Library users' reasons for not returning checked-out items encompass “anything you can think of,” said Katherine Jardine, a public information officer with SFPL. “People running out of time, people having very busy lives, people misplacing their item, people knowing that their item is overdue and having this sense of being overwhelmed with that fine accruing.”

Fines of $10.01 or more only prevent users from checking out additional items—they can still access all of the library's free classes, computers, and programs, Jardine said. But many people avoid the library as a result of the fines, embarrassed to interact with a librarian who they feel might be judging them.

"[Large account fines] are a major barrier for individuals, because although they still have access to non-borrowing privileges, having a fine gives many people the illusion that they are not welcome in the library," Jardine said. 

The SFPL's main branch in Civic Center. | Photo: Simopala/Flickr

The SFPL's last two fine forgiveness programs, conducted in 2001 and 2009, were a big success.

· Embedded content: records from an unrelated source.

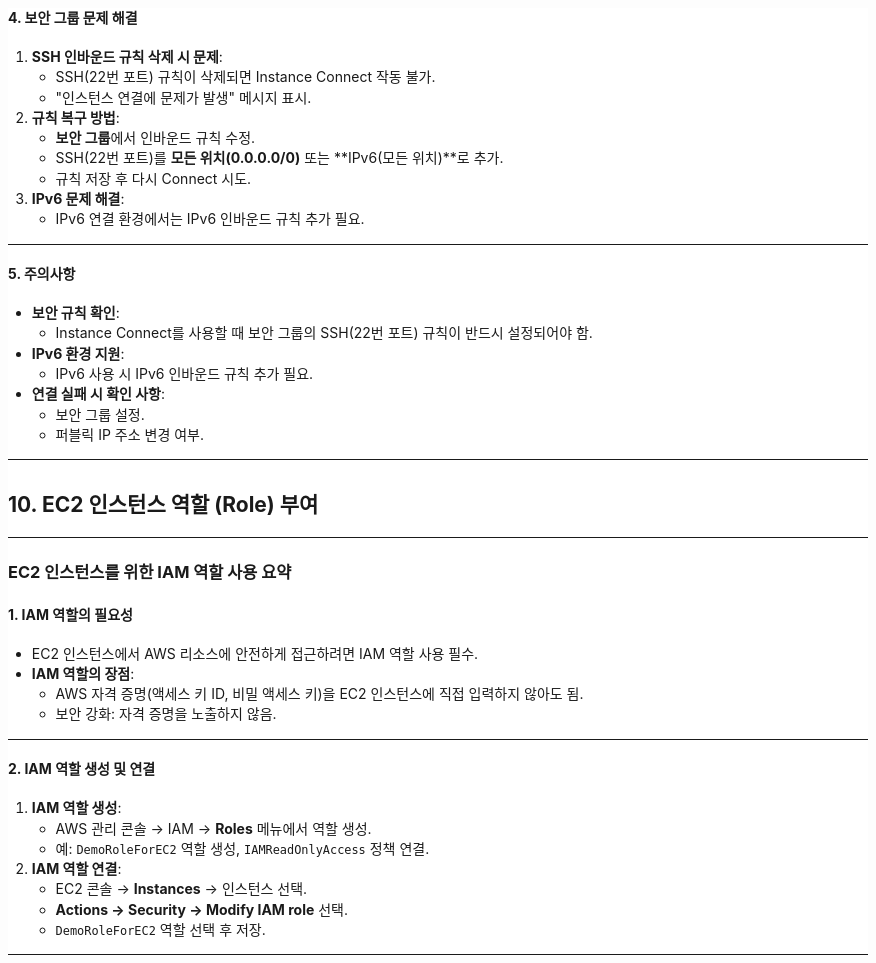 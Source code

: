 
#### 4. **보안 그룹 문제 해결**

1. **SSH 인바운드 규칙 삭제 시 문제**:
    - SSH(22번 포트) 규칙이 삭제되면 Instance Connect 작동 불가.
    - "인스턴스 연결에 문제가 발생" 메시지 표시.
2. **규칙 복구 방법**:
    - **보안 그룹**에서 인바운드 규칙 수정.
    - SSH(22번 포트)를 **모든 위치(0.0.0.0/0)** 또는 **IPv6(모든 위치)**로 추가.
    - 규칙 저장 후 다시 Connect 시도.
3. **IPv6 문제 해결**:
    - IPv6 연결 환경에서는 IPv6 인바운드 규칙 추가 필요.

---

#### 5. **주의사항**

- **보안 규칙 확인**:
    - Instance Connect를 사용할 때 보안 그룹의 SSH(22번 포트) 규칙이 반드시 설정되어야 함.
- **IPv6 환경 지원**:
    - IPv6 사용 시 IPv6 인바운드 규칙 추가 필요.
- **연결 실패 시 확인 사항**:
    - 보안 그룹 설정.
    - 퍼블릭 IP 주소 변경 여부.

---


## 10. EC2 인스턴스 역할 (Role) 부여
---
### EC2 인스턴스를 위한 IAM 역할 사용 요약

#### 1. **IAM 역할의 필요성**

- EC2 인스턴스에서 AWS 리소스에 안전하게 접근하려면 IAM 역할 사용 필수.
- **IAM 역할의 장점**:
    - AWS 자격 증명(액세스 키 ID, 비밀 액세스 키)을 EC2 인스턴스에 직접 입력하지 않아도 됨.
    - 보안 강화: 자격 증명을 노출하지 않음.

---

#### 2. **IAM 역할 생성 및 연결**

1. **IAM 역할 생성**:
    - AWS 관리 콘솔 → IAM → **Roles** 메뉴에서 역할 생성.
    - 예: `DemoRoleForEC2` 역할 생성, `IAMReadOnlyAccess` 정책 연결.
2. **IAM 역할 연결**:
    - EC2 콘솔 → **Instances** → 인스턴스 선택.
    - **Actions → Security → Modify IAM role** 선택.
    - `DemoRoleForEC2` 역할 선택 후 저장.

---
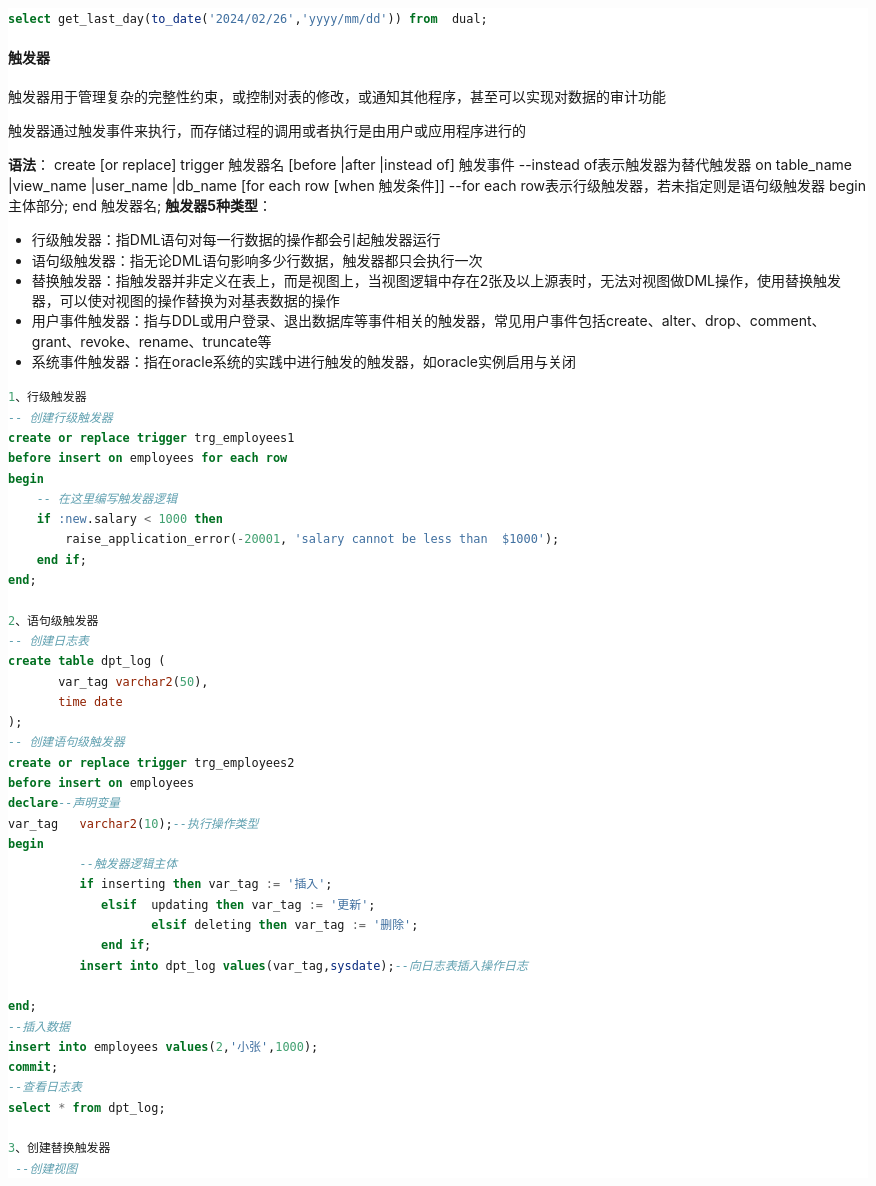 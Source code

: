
 ```sql
select get_last_day(to_date('2024/02/26','yyyy/mm/dd')) from  dual;
```

#### 触发器

触发器用于管理复杂的完整性约束，或控制对表的修改，或通知其他程序，甚至可以实现对数据的审计功能

触发器通过触发事件来执行，而存储过程的调用或者执行是由用户或应用程序进行的

**语法**：
create [or replace] trigger 触发器名
[before |after |instead of] 触发事件            --instead of表示触发器为替代触发器
on table_name |view_name |user_name |db_name
[for each row [when 触发条件]]                --for each row表示行级触发器，若未指定则是语句级触发器
begin
主体部分;
end 触发器名;
**触发器5种类型**：

- 行级触发器：指DML语句对每一行数据的操作都会引起触发器运行
- 语句级触发器：指无论DML语句影响多少行数据，触发器都只会执行一次
- 替换触发器：指触发器并非定义在表上，而是视图上，当视图逻辑中存在2张及以上源表时，无法对视图做DML操作，使用替换触发器，可以使对视图的操作替换为对基表数据的操作
- 用户事件触发器：指与DDL或用户登录、退出数据库等事件相关的触发器，常见用户事件包括create、alter、drop、comment、grant、revoke、rename、truncate等
- 系统事件触发器：指在oracle系统的实践中进行触发的触发器，如oracle实例启用与关闭

```sql
1、行级触发器
-- 创建行级触发器
create or replace trigger trg_employees1
before insert on employees for each row
begin
    -- 在这里编写触发器逻辑
    if :new.salary < 1000 then
        raise_application_error(-20001, 'salary cannot be less than  $1000');
    end if;
end;
 
2、语句级触发器
-- 创建日志表
create table dpt_log (
       var_tag varchar2(50),
       time date
);
-- 创建语句级触发器
create or replace trigger trg_employees2
before insert on employees
declare--声明变量
var_tag   varchar2(10);--执行操作类型
begin
          --触发器逻辑主体
          if inserting then var_tag := '插入';
             elsif  updating then var_tag := '更新';
                    elsif deleting then var_tag := '删除';
             end if;
          insert into dpt_log values(var_tag,sysdate);--向日志表插入操作日志
          
end;
--插入数据
insert into employees values(2,'小张',1000);
commit;
--查看日志表
select * from dpt_log;
 
3、创建替换触发器
 --创建视图
```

In its two-week 2009 forgiveness effort, the library collected nearly 30,000 overdue items (with a total value of approximately $730,000) and forgave more than $50,000 in accrued fines.

Jardine said that she wouldn’t be surprised to see an even more dramatic influx of items in 2017, as six weeks is the longest fine forgiveness span that the library has ever held.

The library has partnered with Recovering the Classics, which creates new covers for classic literature, to create the fine forgiveness program's promotional materials.

Jardine is particularly hopeful that the initiative will help marginalized San Franciscans, who reside in many of the neighborhoods owing the most in overdue fines: the Tenderloin, Bayview-Hunters Point/Visitacion Valley, SoMa, the Mission, and the Excelsior/Oceanview/Outer Mission.

“The library is one of the best resources for some of these underserved communities to access the Internet, attend classes, and check out books that they aren’t able to afford,” said Jardine.

“When they have these fines on their accounts, they don’t come in and use these free resources. So we really hope that people across the city take advantage of this [fine forgiveness] opportunity.”

The Merced library branch. | Photo: SF Public Library/Flickr

Joanne Hall isn’t quite sure if she actually finished reading Atlas Shrugged in the 30-plus years that she’s technically had it checked out. But she's glad to have the chance to return her library book, and encourages others to do the same.

“If you’ve got a book,” said Hall, “return it, because it belongs to the people of San Francisco.”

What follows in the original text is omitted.